Beveiliging? Er zit een deur voor!
In het voorjaar van dit jaar geeft een expediteur aan een wegvervoerder de opdracht een aantal pallets communicatieapparatuur (mobiele telefoons) te vervoeren op basis van een priority overnight service vanaf Schiphol rechtstreeks naar een bestemming in Groot-Brittannië. De waarde van deze zending met een bruto gewicht van ongeveer 700 kilogram bedraagt US$ 300.000,--.
De expediteur in kwestie maakt de C.M.R.-vrachtbrief op en vermeld hierop de door hem ingeschakelde vervoerder. De vervoerder haalt met een kastenwagen deze zending bij de loods van de expediteur op.
Wat deze expediteur niet wist is dat de door hem ingeschakelde (eerste) vervoerder dit transport heeft uitbesteed aan een andere vervoerder (tweede), die op zijn beurt weer het transport heeft uitbesteed aan een andere vervoerder(derde). Deze laatste vervoerder laadt de zending over in zijn eigen vrachtwagen en vertrekt.
De vrachtauto wordt om onbegrijpelijke redenen op een niet afgesloten parkeerterrein nabij Utrecht geparkeerd en de chauffeur vertrekt hierna naar huis om te gaan slapen.

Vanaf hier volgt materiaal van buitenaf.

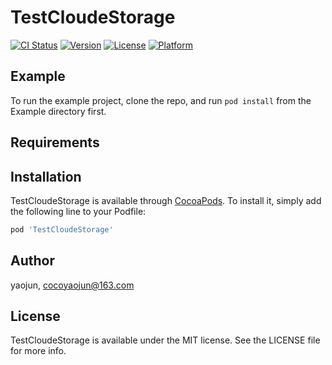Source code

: # TestCloudeStorage

[![CI Status](https://img.shields.io/travis/yaojun/TestCloudeStorage.svg?style=flat)](https://travis-ci.org/yaojun/TestCloudeStorage)
[![Version](https://img.shields.io/cocoapods/v/TestCloudeStorage.svg?style=flat)](https://cocoapods.org/pods/TestCloudeStorage)
[![License](https://img.shields.io/cocoapods/l/TestCloudeStorage.svg?style=flat)](https://cocoapods.org/pods/TestCloudeStorage)
[![Platform](https://img.shields.io/cocoapods/p/TestCloudeStorage.svg?style=flat)](https://cocoapods.org/pods/TestCloudeStorage)

## Example

To run the example project, clone the repo, and run `pod install` from the Example directory first.

## Requirements

## Installation

TestCloudeStorage is available through [CocoaPods](https://cocoapods.org). To install
it, simply add the following line to your Podfile:

```ruby
pod 'TestCloudeStorage'
```

## Author

yaojun, cocoyaojun@163.com

## License

TestCloudeStorage is available under the MIT license. See the LICENSE file for more info.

Als de betreffende chauffeur de andere dag bij zijn vrachtauto komt, dan blijkt tot zijn verbazing deze te zijn opgebroken en de zending mobiele telefoons is uiteraard verdwenen.
Uit het proces-verbaal en nader onderzoek komt naar voren de vrachtauto niet geschikt en onvoldoende beveiligd was voor dit soort transporten. Het betrof hier een huiftrailer, waarvan de deuren wel waren gesloten, maar niet waren voorzien van een slot. Gelet op de aard en de waarde van de lading, mag je toch wel spreken van de knulligheid ten top aan de zijde van deze vervoerder.
De expediteur stelt de door hem ingeschakelde (eerste) vervoerder voor het verlies van deze zending aansprakelijkheid. Deze vervoerder zal op zijn beurt de door hem ingeschakelde (tweede) vervoerder moeten aanspreken voor deze schade, die weer de door hem (derde) ingeschakelde vervoerder moet aanspreken.
De eerste vervoerder is niet gek en start direct een Nederland een procedure voor een verklaring van recht, voordat de ontvanger in Groot-Brittannië een procedure start, alwaar de Rechter een iet wat minder vriendelijke houding in dit soort roekeloze situaties tegen vervoerders aanneemt, waarbij al snel de aansprakelijkheidslimiet van de vervoerder onder het C.M.R.-Verdrag wordt doorbroken.
De vervoerder kan zich namelijk niet beroepen op enige beperking van zijn aansprakelijkheid, voor zover de schade is ontstaan uit zijn eigen handelen of nalaten, hetzij met opzet die schade te veroorzaken, hetzij roekeloos en met de wetenschap dat die schade er waarschijnlijk uit zou voortvloeien.
Wat in deze zaak een geluk bij een ongeluk is, is dat de ladingbelanghebbende een goederentransportverzekering heeft afgesloten, die deze schade dekt .
Uiteindelijk zullen deze in rechte getreden verzekeraars de handschoen tegen de betrokken vervoeder(s) mogen opnemen. Ik ben benieuwd tot welk oordeel de Rechtbank zal komen.